Ce sont eux qui avaient proposé la commission qui aurait pour mission la passassion du pouvoir dont les noms suivants sont membres: Me Gervais Charles, l’ex-député Hugues Célestin, l’ancienne Mairesse de Pétion-Ville, Claire Lydie Parent, l’ex-colonel Himmler Rébu, l’écrivain Gary Victor, Augustin Antoine, Antoinette Duclair, Michel Legros et le Révérend Père Michel Frantz Grandois.
Notons que même ici, tous les secteurs qui sont représentés au sein de cette commission ne représentent pas tous les grands groupes d’intérêts dans le pays et au fond de cette représentation, il y a beaucoup d’odeurs de statu quo qui flotte dans l’air et on pourrait même se demander quel type de changement qui pourrait sortir de ce groupe aussi conservateur.
Et comme c’est souvent le cas je ne vois tous les représentants de la bourgeoisie mulâtre dont l’absence des Juifs, des Européens les hommes d’affaires français, les Norvégiens, les américains. Seulement les arabes en la personne de Réginald Boulos. Tout ceci pourrait expliquer une très grande faiblesse de cette commission.
Or, pour qu’une commission soit représentative de toutes les couches de la société il faut qu’elle reflète l’ensemble des intérêts réels dans le pays. Nous sommes très loin d’une proposition représentative et par conséquent non seulement elle ne l’était mais mieux encore, elle ne saurait être révolutionnaire.
Voilà pourquoi le président ne s’est pas senti menacé alors que plusieurs rêvent qu’il puisse démissionner facilement. Il faut pousser plus loin les menaces soit d’assiéger le président au Palais en lui coupant du reste du pays et de ses propres approvisionnements et également en maintenant la pression sur le président.
Évidemment la meilleure stratégie c’est d’arriver à offrir une bien meilleure proposition avec des gens qui inspirent de profondes convictions et susceptibles de faire tous les changements que le peuple espère pour tous les haïtiens. Tout compte fait, il revient seulement à l’histoire de nous dire plus tard comment et ce que ce groupe aura réglé. Mais j’ai encore beaucoup de doutes sur la bonne foi de ces membres.
Évidemment selon ce que j’ai entendu jusqu’à présent et par moment, ils ont un discours creux qui fait beaucoup de bruits mais il n’y a aucune conviction révolutionnaire dans leurs actions.
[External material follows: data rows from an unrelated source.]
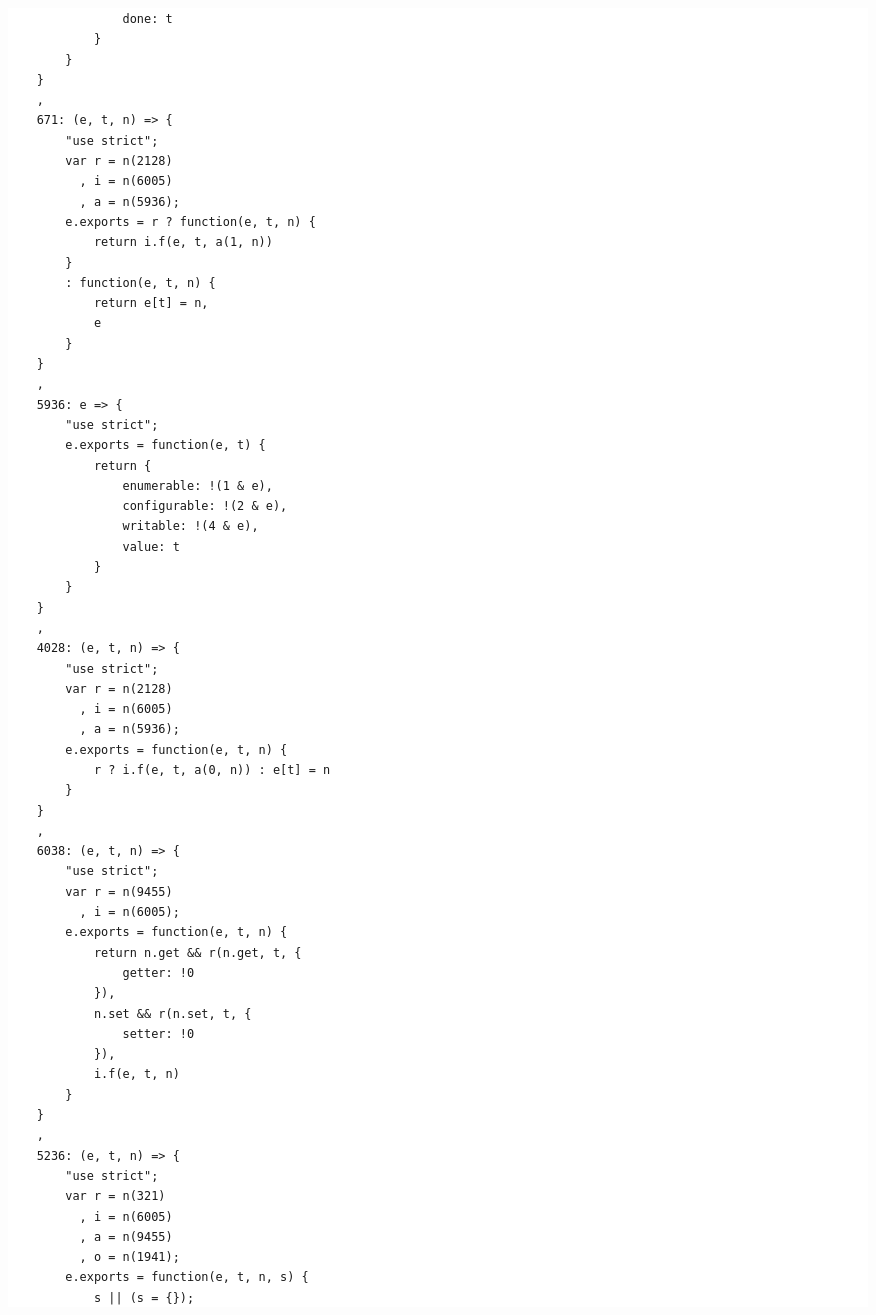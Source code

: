                     done: t
                }
            }
        }
        ,
        671: (e, t, n) => {
            "use strict";
            var r = n(2128)
              , i = n(6005)
              , a = n(5936);
            e.exports = r ? function(e, t, n) {
                return i.f(e, t, a(1, n))
            }
            : function(e, t, n) {
                return e[t] = n,
                e
            }
        }
        ,
        5936: e => {
            "use strict";
            e.exports = function(e, t) {
                return {
                    enumerable: !(1 & e),
                    configurable: !(2 & e),
                    writable: !(4 & e),
                    value: t
                }
            }
        }
        ,
        4028: (e, t, n) => {
            "use strict";
            var r = n(2128)
              , i = n(6005)
              , a = n(5936);
            e.exports = function(e, t, n) {
                r ? i.f(e, t, a(0, n)) : e[t] = n
            }
        }
        ,
        6038: (e, t, n) => {
            "use strict";
            var r = n(9455)
              , i = n(6005);
            e.exports = function(e, t, n) {
                return n.get && r(n.get, t, {
                    getter: !0
                }),
                n.set && r(n.set, t, {
                    setter: !0
                }),
                i.f(e, t, n)
            }
        }
        ,
        5236: (e, t, n) => {
            "use strict";
            var r = n(321)
              , i = n(6005)
              , a = n(9455)
              , o = n(1941);
            e.exports = function(e, t, n, s) {
                s || (s = {});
Ce groupe croit pouvoir faire confiance à la Cour de Cassassions, comme le prévoit la constitution de 1987, ce que l’on fait habituellement, dans des situations pareilles, comme si cette Cour de Cassassions ne faisait pas non plus partie du vieux système que le peuple réclame son remplacement.
C’est une très mauvaise lecture de pouvoir croire que l’on pourrait confier le pouvoir à un membre de la Cour de Cassassions tout en espérant qu’ils ne prendra pas goût au pouvoir comme tant d’autres avant eux l’on déjà démontré. Sauf Ertha Pascal-Trouillot et Boniface Alexandre tous les autres anciens membres de la Cour de Cassassions qui étaient devenus président du pays avaient manifesté leurs intérêts pour rester au pouvoir.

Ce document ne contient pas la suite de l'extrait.